::: Material for the task :::
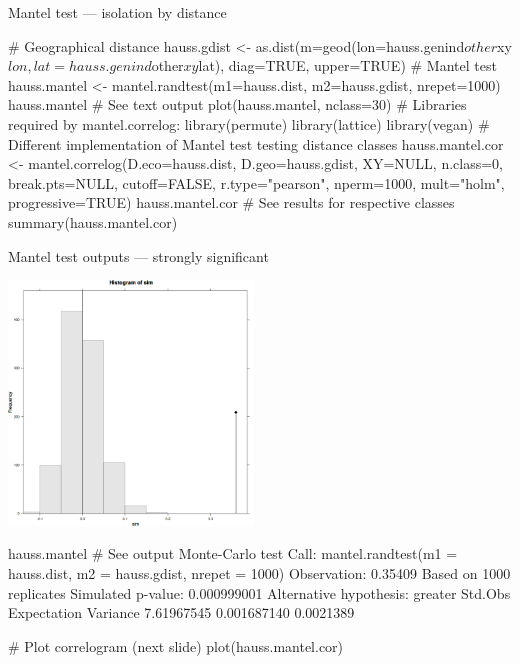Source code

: \documentclass[compress, xelatex, 11pt, xcolor=svgnames, aspectratio=169,
	hyperref={
		bookmarks=true,
		unicode=true,
		colorlinks=true,
		pdftitle={Molecular data in R},
		plainpages=false,
		pdfauthor={Vojtech Zeisek},
		pdfsubject={Course about phylogeny and evolution in R},
		pdfcreator={XeLaTeX},
		pdfkeywords={R, evolution, phylogeny, molecular data},
		linkcolor=Crimson, %
		anchorcolor=Magenta, %
		citecolor=Magenta, %
		filecolor=Magenta, %
		menucolor=Magenta, %
		urlcolor=DodgerBlue, %
		},
	url={hyphens, lowtilde} %
	]{beamer}
\begin{document}
\begin{frame}[fragile]{Mantel test --- isolation by distance}
	\begin{spluscode}
    # Geographical distance
    hauss.gdist <- as.dist(m=geod(lon=hauss.genind$other$xy$lon,
      lat=hauss.genind$other$xy$lat), diag=TRUE, upper=TRUE)
    # Mantel test
    hauss.mantel <- mantel.randtest(m1=hauss.dist, m2=hauss.gdist, nrepet=1000)
    hauss.mantel # See text output
    plot(hauss.mantel, nclass=30)
    # Libraries required by mantel.correlog:
    library(permute)
    library(lattice)
    library(vegan)
    # Different implementation of Mantel test testing distance classes
    hauss.mantel.cor <- mantel.correlog(D.eco=hauss.dist, D.geo=hauss.gdist,
      XY=NULL, n.class=0, break.pts=NULL, cutoff=FALSE, r.type="pearson",
      nperm=1000, mult="holm", progressive=TRUE)
    hauss.mantel.cor # See results for respective classes
    summary(hauss.mantel.cor)
	\end{spluscode}
\end{frame}

\begin{frame}[fragile]{Mantel test outputs --- strongly significant}
	\begin{multicols}{2}
		\begin{center}
			\includegraphics[height=6.5cm]{mantel.png}
		\end{center}
		\columnbreak
		\begin{spluscode}
    hauss.mantel # See output
    Monte-Carlo test
    Call: mantel.randtest(m1 =
      hauss.dist, m2 =
      hauss.gdist, nrepet = 1000)
    Observation: 0.35409
    Based on 1000 replicates
    Simulated p-value: 0.000999001
    Alternative hypothesis: greater
      Std.Obs Expectation  Variance
    7.61967545 0.001687140 0.0021389
		\end{spluscode}
		\vfill
		\begin{spluscode}
    # Plot correlogram (next slide)
    plot(hauss.mantel.cor)
		\end{spluscode}
		\vfill
	\end{multicols}
\end{frame}
\end{document}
:::
» **Exercise directions**
Among the entries, how many lines hold the word "nrepet"? Please answer with only that number.

» **Solution below**
2